* **Records from a data collection**:
++++
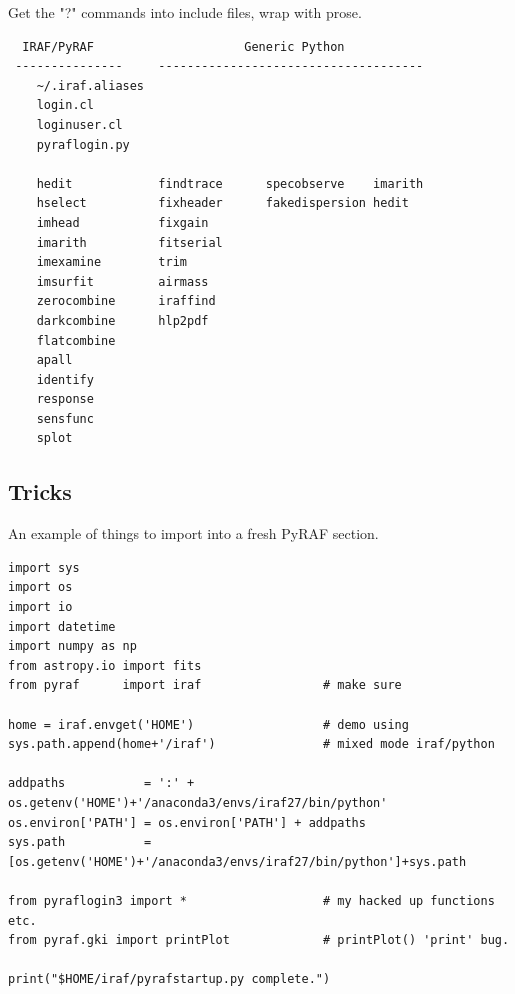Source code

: \documentclass[letter,11pt,oneside]{article}
\newcommand{\ltodo}[2]{\marginpar{\textcolor{red}{ACTION: #1}\endnote{#2}}}
\begin{document}
Get the "?" commands into include files, wrap with prose.
\begingroup \fontsize{10pt}{10pt}
\selectfont
\begin{verbatim} 
  IRAF/PyRAF                     Generic Python
 ---------------     -------------------------------------
    ~/.iraf.aliases
    login.cl
    loginuser.cl
    pyraflogin.py

    hedit            findtrace      specobserve    imarith
    hselect          fixheader      fakedispersion hedit  
    imhead           fixgain                              
    imarith          fitserial                        
    imexamine        trim                                 
    imsurfit         airmass                              
    zerocombine      iraffind                             
    darkcombine      hlp2pdf                              
    flatcombine
    apall
    identify
    response
    sensfunc
    splot

\end{verbatim}
\endgroup

\subsection{Tricks}

\ltodo{bash tricks}{add the bash tricks}

An example of things to import into a fresh PyRAF section.

\begingroup \fontsize{10pt}{10pt}
\selectfont
\begin{verbatim} 
import sys
import os
import io
import datetime
import numpy as np
from astropy.io import fits
from pyraf      import iraf                 # make sure

home = iraf.envget('HOME')                  # demo using 
sys.path.append(home+'/iraf')               # mixed mode iraf/python

addpaths           = ':' + os.getenv('HOME')+'/anaconda3/envs/iraf27/bin/python' 
os.environ['PATH'] = os.environ['PATH'] + addpaths
sys.path           = [os.getenv('HOME')+'/anaconda3/envs/iraf27/bin/python']+sys.path

from pyraflogin3 import *                   # my hacked up functions etc.
from pyraf.gki import printPlot             # printPlot() 'print' bug.

print("$HOME/iraf/pyrafstartup.py complete.")

\end{verbatim}
\endgroup
\end{document}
++++
* **Your instructions**:
Give back exactly the lines running from the line that has "import datetime" to the end of the entries above.

* **Result for this exercise**:
import datetime
import numpy as np
from astropy.io import fits
from pyraf      import iraf                 # make sure

home = iraf.envget('HOME')                  # demo using 
sys.path.append(home+'/iraf')               # mixed mode iraf/python

addpaths           = ':' + os.getenv('HOME')+'/anaconda3/envs/iraf27/bin/python' 
os.environ['PATH'] = os.environ['PATH'] + addpaths
sys.path           = [os.getenv('HOME')+'/anaconda3/envs/iraf27/bin/python']+sys.path

from pyraflogin3 import *                   # my hacked up functions etc.
from pyraf.gki import printPlot             # printPlot() 'print' bug.

print("$HOME/iraf/pyrafstartup.py complete.")

\end{verbatim}
\endgroup
\end{document}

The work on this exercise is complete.